File:High Resolution FMRI of the Human Brain.gif
High_Resolution_FMRI_of_the_Human_Brain.gif (512 × 256 pixels, file size: 1.06 MB, MIME type: image/gif, looped, 114 frames, 23 s)
High Resolution FMRI of the Human Brain
1 mm cubical voxels at 3 Tesla The following images show the results from two functional MRI experiments:
Both experiments used FOV=128 mm, image matrix=128x128, and TR=2 s. The background images are the 10 slices gathered in the first EPI shot of the high resolution experiment. With this contrast, CSF is the brightest, gray matter next, and white matter slightly darker than gray matter. The task alternation is 40 s rest and 40 s bilateral finger tapping, for a total of 150 acquisitions (300 s). The function is calculated from all slices, and rendered into 3D using AFNI.
Left: 1x1x10 mm**3 data. Right: 1x1x1 mm**3 data.
At the start of the animation, the 10 mm thick slab is viewed from above. The color overlay that then appears represents the functional activation, with red indicating signal changes under 15% and yellow signal changes over 20%. The background images are rendered as partly transparent so that the color overlay can "shine through". As the animation progresses, the viewpoint swings around to the side, showing the function from different angles. The background image then fades out completely, and the activated volumes are left hanging in space while the viewpoint swings back to the original top-down orientation.
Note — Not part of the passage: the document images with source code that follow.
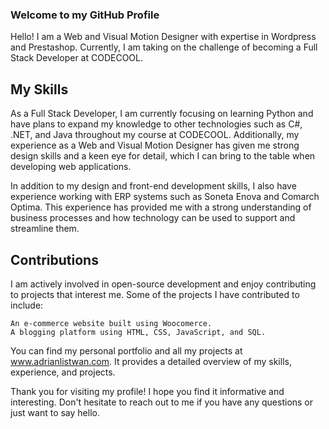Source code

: ### Welcome to my GitHub Profile

Hello! I am a Web and Visual Motion Designer with expertise in Wordpress and Prestashop. Currently, I am taking on the challenge of becoming a Full Stack Developer at CODECOOL.

## My Skills

As a Full Stack Developer, I am currently focusing on learning Python and have plans to expand my knowledge to other technologies such as C#, .NET, and Java throughout my course at CODECOOL. Additionally, my experience as a Web and Visual Motion Designer has given me strong design skills and a keen eye for detail, which I can bring to the table when developing web applications.

In addition to my design and front-end development skills, I also have experience working with ERP systems such as Soneta Enova and Comarch Optima. This experience has provided me with a strong understanding of business processes and how technology can be used to support and streamline them.

## Contributions

I am actively involved in open-source development and enjoy contributing to projects that interest me. Some of the projects I have contributed to include:

    An e-commerce website built using Woocomerce.
    A blogging platform using HTML, CSS, JavaScript, and SQL.

You can find my personal portfolio and all my projects at www.adrianlistwan.com. It provides a detailed overview of my skills, experience, and projects.

Thank you for visiting my profile! I hope you find it informative and interesting. Don't hesitate to reach out to me if you have any questions or just want to say hello.
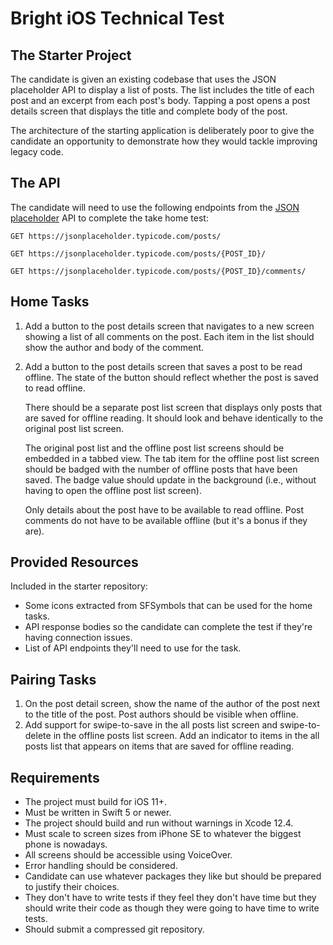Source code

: # Bright iOS Technical Test

## The Starter Project

The candidate is given an existing codebase that uses the JSON placeholder API
to display a list of posts. The list includes the title of each post and an
excerpt from each post's body. Tapping a post opens a post details screen that
displays the title and complete body of the post.

The architecture of the starting application is deliberately poor to give the
candidate an opportunity to demonstrate how they would tackle improving legacy
code.

## The API

The candidate will need to use the following endpoints from the [JSON
placeholder](https://jsonplaceholder.typicode.com) API to complete the take home
test:

    GET https://jsonplaceholder.typicode.com/posts/

    GET https://jsonplaceholder.typicode.com/posts/{POST_ID}/

    GET https://jsonplaceholder.typicode.com/posts/{POST_ID}/comments/

## Home Tasks

1.  Add a button to the post details screen that navigates to a new screen
    showing a list of all comments on the post. Each item in the list should
    show the author and body of the comment.
2.  Add a button to the post details screen that saves a post to be read
    offline. The state of the button should reflect whether the post is saved to
    read offline.

    There should be a separate post list screen that displays only posts that
    are saved for offline reading. It should look and behave identically to the
    original post list screen.

    The original post list and the offline post list screens should be embedded
    in a tabbed view. The tab item for the offline post list screen should be
    badged with the number of offline posts that have been saved. The badge
    value should update in the background (i.e., without having to open the
    offline post list screen).

    Only details about the post have to be available to read offline.  Post
    comments do not have to be available offline (but it's a bonus if they are).

## Provided Resources

Included in the starter repository:

-   Some icons extracted from SFSymbols that can be used for the home tasks.
-   API response bodies so the candidate can complete the test if they're having
    connection issues.
-   List of API endpoints they'll need to use for the task.

## Pairing Tasks

1.  On the post detail screen, show the name of the author of the post next to
    the title of the post. Post authors should be visible when offline.
2.  Add support for swipe-to-save in the all posts list screen and
    swipe-to-delete in the offline posts list screen. Add an indicator to items
    in the all posts list that appears on items that are saved for offline
    reading.

## Requirements

-   The project must build for iOS 11+.
-   Must be written in Swift 5 or newer.
-   The project should build and run without warnings in Xcode 12.4.
-   Must scale to screen sizes from iPhone SE to whatever the biggest phone is
    nowadays.
-   All screens should be accessible using VoiceOver.
-   Error handling should be considered.
-   Candidate can use whatever packages they like but should be prepared to
    justify their choices.
-   They don't have to write tests if they feel they don't have time but they
    should write their code as though they were going to have time to write
    tests.
-   Should submit a compressed git repository.
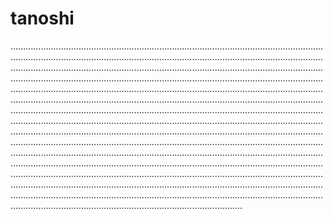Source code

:# tanoshi
................................................................................................................................................................................................................................................................................................................................................................................................................................................................................................................................................................................................................................................................................................................................................................................................................................................................................................................................................................................................................................................................................................................................................................................................................................................................................................................................................................................................................................................................................................................................................................................................................................................................................................................................................................................................................................................................................................................................................................................................................................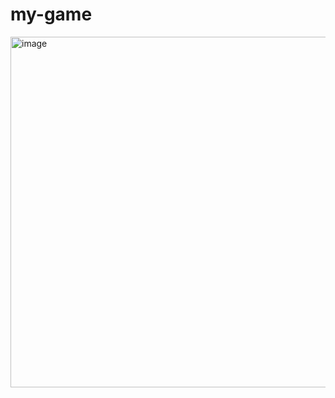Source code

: # my-game

<img width="1128" height="561" alt="image" src="https://github.com/user-attachments/assets/3419f2ed-8b90-46e7-8650-d39c11e6b25a" />
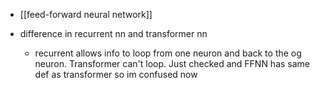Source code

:   * [[feed-forward neural network]]
  * difference in recurrent nn and transformer nn

    * recurrent allows info to loop from one neuron and back to the og neuron. Transformer can't loop. Just checked and FFNN has same def as transformer so im confused now
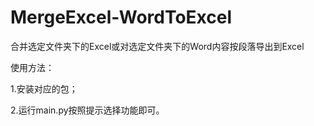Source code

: # MergeExcel-WordToExcel
合并选定文件夹下的Excel或对选定文件夹下的Word内容按段落导出到Excel

使用方法：

1.安装对应的包；

2.运行main.py按照提示选择功能即可。

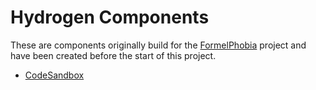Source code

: # Hydrogen Components

These are components originally build for the [FormelPhobia](https://formelphobia.app/) project and have been created before the start of this project.

- [CodeSandbox](https://codesandbox.io/dashboard/all/Components/Hydrogen)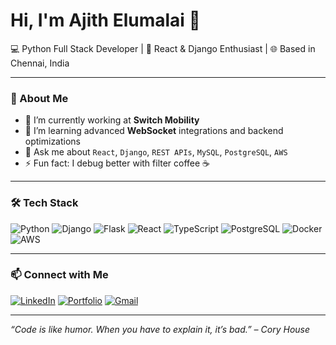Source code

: # Hi, I'm Ajith Elumalai 👋

💻 Python Full Stack Developer | 🚀 React & Django Enthusiast | 🌐 Based in Chennai, India

---

### 🚀 About Me

- 🔭 I’m currently working at **Switch Mobility**
- 🌱 I’m learning advanced **WebSocket** integrations and backend optimizations
- 💬 Ask me about `React`, `Django`, `REST APIs`, `MySQL`, `PostgreSQL`, `AWS`
- ⚡ Fun fact: I debug better with filter coffee ☕

---

### 🛠️ Tech Stack

![Python](https://img.shields.io/badge/-Python-3776AB?style=flat&logo=python&logoColor=white)
![Django](https://img.shields.io/badge/-Django-092E20?style=flat&logo=django&logoColor=white)
![Flask](https://img.shields.io/badge/-Flask-000000?style=flat&logo=flask)
![React](https://img.shields.io/badge/-React-61DAFB?style=flat&logo=react&logoColor=black)
![TypeScript](https://img.shields.io/badge/-TypeScript-007ACC?style=flat&logo=typescript)
![PostgreSQL](https://img.shields.io/badge/-PostgreSQL-4169E1?style=flat&logo=postgresql&logoColor=white)
![Docker](https://img.shields.io/badge/-Docker-2496ED?style=flat&logo=docker&logoColor=white)
![AWS](https://img.shields.io/badge/-AWS-232F3E?style=flat&logo=amazonaws)

---

### 📫 Connect with Me

[![LinkedIn](https://img.shields.io/badge/-LinkedIn-0A66C2?style=flat&logo=linkedin&logoColor=white)]([https://linkedin.com/in/ajith-elumalai](https://www.linkedin.com/in/ajith-e-1a9a5821b/))
[![Portfolio](https://img.shields.io/badge/-Portfolio-000?style=flat&logo=web&logoColor=white)]([https://ajith-portfolio.com](https://ajith-portfolio-4b5b8.web.app/)) 
[![Gmail](https://img.shields.io/badge/-Gmail-D14836?style=flat&logo=gmail&logoColor=white)](mailto:ajith1312000@gmail.com)

---

_“Code is like humor. When you have to explain it, it’s bad.” – Cory House_
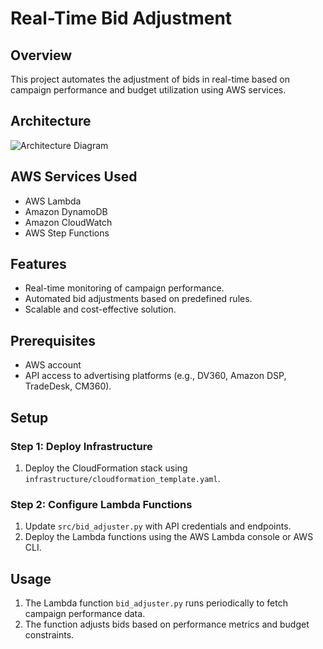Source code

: # Real-Time Bid Adjustment

## Overview
This project automates the adjustment of bids in real-time based on campaign performance and budget utilization using AWS services.

## Architecture
![Architecture Diagram](diagrams/architecture_diagram.png)

## AWS Services Used
- AWS Lambda
- Amazon DynamoDB
- Amazon CloudWatch
- AWS Step Functions

## Features
- Real-time monitoring of campaign performance.
- Automated bid adjustments based on predefined rules.
- Scalable and cost-effective solution.

## Prerequisites
- AWS account
- API access to advertising platforms (e.g., DV360, Amazon DSP, TradeDesk, CM360).

## Setup

### Step 1: Deploy Infrastructure
1. Deploy the CloudFormation stack using `infrastructure/cloudformation_template.yaml`.

### Step 2: Configure Lambda Functions
1. Update `src/bid_adjuster.py` with API credentials and endpoints.
2. Deploy the Lambda functions using the AWS Lambda console or AWS CLI.

## Usage
1. The Lambda function `bid_adjuster.py` runs periodically to fetch campaign performance data.
2. The function adjusts bids based on performance metrics and budget constraints.
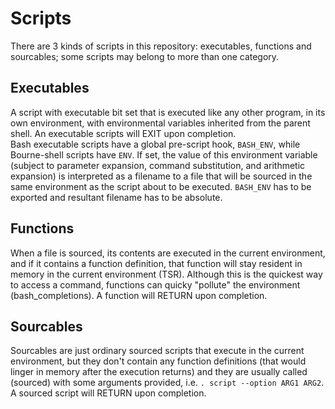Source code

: # Scripts

There are 3 kinds of scripts in this repository: executables, functions
and sourcables; some scripts may belong to more than one category.

## Executables
A script with executable bit set that is executed like any other program, in 
its own environment, with environmental variables inherited from the parent shell. 
An executable scripts will EXIT upon completion.  
Bash executable scripts have a global pre-script hook, `BASH_ENV`, while 
Bourne-shell scripts have `ENV`. If set, the value of this environment variable
(subject to parameter expansion, command substitution, and arithmetic expansion)
is interpreted as a filename to a file that will be sourced in the same 
environment as the script about to be executed. `BASH_ENV` has to be exported 
and resultant filename has to be absolute.  

## Functions
When a file is sourced, its contents are executed in the current environment, and 
if it contains a function definition, that function will stay resident in memory 
in the current environment (TSR). Although this is the quickest way to access a 
command, functions can quicky "pollute" the environment (bash_completions). 
A function will RETURN upon completion.  

## Sourcables
Sourcables are just ordinary sourced scripts that execute in the current 
environment, but they don't contain any function definitions (that would linger 
in memory after the execution returns) and they are usually called (sourced) 
with some arguments provided, i.e. `. script --option ARG1 ARG2`. 
A sourced script will RETURN upon completion.  





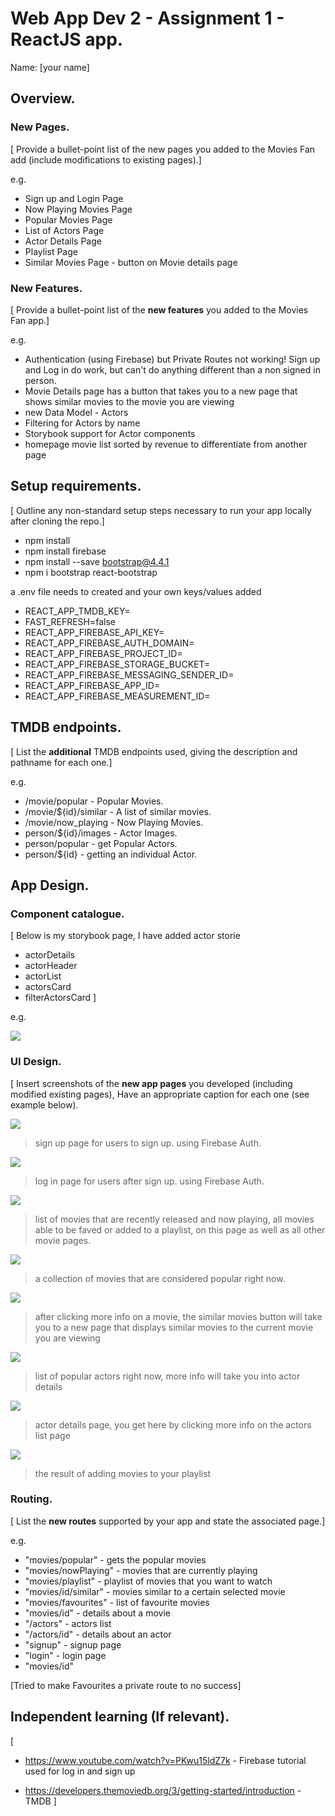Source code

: # Web App Dev 2 - Assignment 1 - ReactJS app.

Name: [your name]

## Overview.

### New Pages.

[ Provide a bullet-point list of the new pages you added to the Movies Fan add (include modifications to existing pages).]

e.g.

+ Sign up and Login Page
+ Now Playing Movies Page
+ Popular Movies Page
+ List of Actors Page
+ Actor Details Page
+ Playlist Page
+ Similar Movies Page - button on Movie details page

### New Features.

[ Provide a bullet-point list of the __new features__ you added to the Movies Fan app.] 
 
 e.g.

+ Authentication (using Firebase) but Private Routes not working! Sign up and Log in do work, but can't do anything different than a non signed in person.
+ Movie Details page has a button that takes you to a new page that shows similar movies to the movie you are viewing
+ new Data Model - Actors
+ Filtering for Actors by name
+ Storybook support for Actor components
+ homepage movie list sorted by revenue to differentiate from another page

## Setup requirements.

[ Outline any non-standard setup steps necessary to run your app locally after cloning the repo.]
+ npm install
+ npm install firebase
+ npm install --save  bootstrap@4.4.1
+ npm i bootstrap react-bootstrap

a .env file needs to created and your own keys/values added
+ REACT_APP_TMDB_KEY=
+ FAST_REFRESH=false
+ REACT_APP_FIREBASE_API_KEY=
+ REACT_APP_FIREBASE_AUTH_DOMAIN=
+ REACT_APP_FIREBASE_PROJECT_ID=
+ REACT_APP_FIREBASE_STORAGE_BUCKET=
+ REACT_APP_FIREBASE_MESSAGING_SENDER_ID=
+ REACT_APP_FIREBASE_APP_ID=
+ REACT_APP_FIREBASE_MEASUREMENT_ID=


## TMDB endpoints.

[ List the __additional__ TMDB endpoints used, giving the description and pathname for each one.] 

e.g.

+ /movie/popular - Popular Movies.
+ /movie/${id}/similar - A list of similar movies. 
+ /movie/now_playing - Now Playing Movies.
+ person/${id}/images - Actor Images.
+ person/popular -  get Popular Actors.
+ person/${id} - getting an individual Actor.

## App Design.

### Component catalogue.

[ Below is my storybook page, I have added actor storie
+ actorDetails
+ actorHeader
+ actorList
+ actorsCard
+ filterActorsCard
] 

e.g.

![](./images/storybook.png)

### UI Design.

[ Insert screenshots of the __new app pages__ you developed (including modified existing pages), Have an appropriate caption for each one (see example below).

![ ](./images/signup.png)

>sign up page for users to sign up. using Firebase Auth.

![ ](./images/login.png)

>log in page for users after sign up. using Firebase Auth.

![ ](./images/nowplaying.png)

>list of movies that are recently released and now playing, all movies able to be faved or added to a playlist, on this page as well as all other movie pages.

![ ](./images/popularmovies.png)

>a collection of movies that are considered popular right now.

![ ](./images/similarmovies.png)

>after clicking more info on a movie, the similar movies button will take you to a new page that displays similar movies to the current movie you are viewing

![ ](./images/actorslist.png)

>list of popular actors right now, more info will take you into actor details

![ ](./images/actorpage.png)

>actor details page, you get here by clicking more info on the actors list page

![ ](./images/playlist.png)

>the result of adding movies to your playlist

### Routing.

[ List the __new routes__ supported by your app and state the associated page.]

e.g. 

+ "movies/popular" - gets the popular movies
+ "movies/nowPlaying" - movies that are currently playing
+ "movies/playlist" - playlist of movies that you want to watch
+ "movies/id/similar" - movies similar to a certain selected movie
+ "movies/favourites" - list of favourite movies
+ "movies/id" - details about a movie
+ "/actors" - actors list
+ "/actors/id" - details about an actor
+ "signup" - signup page
+ "login" - login page
+ "movies/id"

[Tried to make Favourites a private route to no success]

## Independent learning (If relevant).

[
+ https://www.youtube.com/watch?v=PKwu15ldZ7k - Firebase tutorial used for log in and sign up 

+ https://developers.themoviedb.org/3/getting-started/introduction - TMDB
]

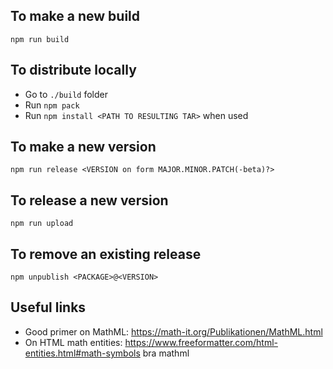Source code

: 

<!-- prettier-ignore-start -->

## To make a new build ##

`npm run build`

## To distribute locally ##

* Go to `./build` folder
* Run `npm pack`
* Run `npm install <PATH TO RESULTING TAR>` when used

## To make a new version ##

`npm run release <VERSION on form MAJOR.MINOR.PATCH(-beta)?>`

## To release a new version ##

`npm run upload`

## To remove an existing release

`npm unpublish <PACKAGE>@<VERSION>`

<!-- prettier-ignore-end -->

## Useful links ##

* Good primer on MathML: https://math-it.org/Publikationen/MathML.html
* On HTML math entities: https://www.freeformatter.com/html-entities.html#math-symbols bra mathml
On the left, the activated regions are crudely shaped along the inferior-superior axis, due to the low spatial resolution in that direction.
The color shows that the estimated signal change due to activation is smaller in the low resolution dataset. This is probably due to partial-volume effects: not all of the volume of a 1x1x10 mm**3 voxel will be filled with "activated" tissue. Since the signal from a voxel is averaged over its entire contents, if only a small portion of the voxel has a large signal change, the net measured result is a small signal change. With smaller voxels, the regions that are not active will be pruned away and the observed signal changes will be larger.
A confounding problem occurs at high resolution when the activation is over a large region. In MRI, the intrinsic signal-to-noise ratio (SNR) declines as the voxel size shrinks. For a fixed number of image acquisitions and for a fixed statistical threshold, lower SNR means that only larger signal changes can be detected. This effect can be overcome by acquiring more images. This effect is also partly mitigated by the fact that much of the interfering "noise" in the detection of FMRI signal changes is not truly MRI noise but is physiological in origin. This type of "noise" will decline as the voxel size shrinks.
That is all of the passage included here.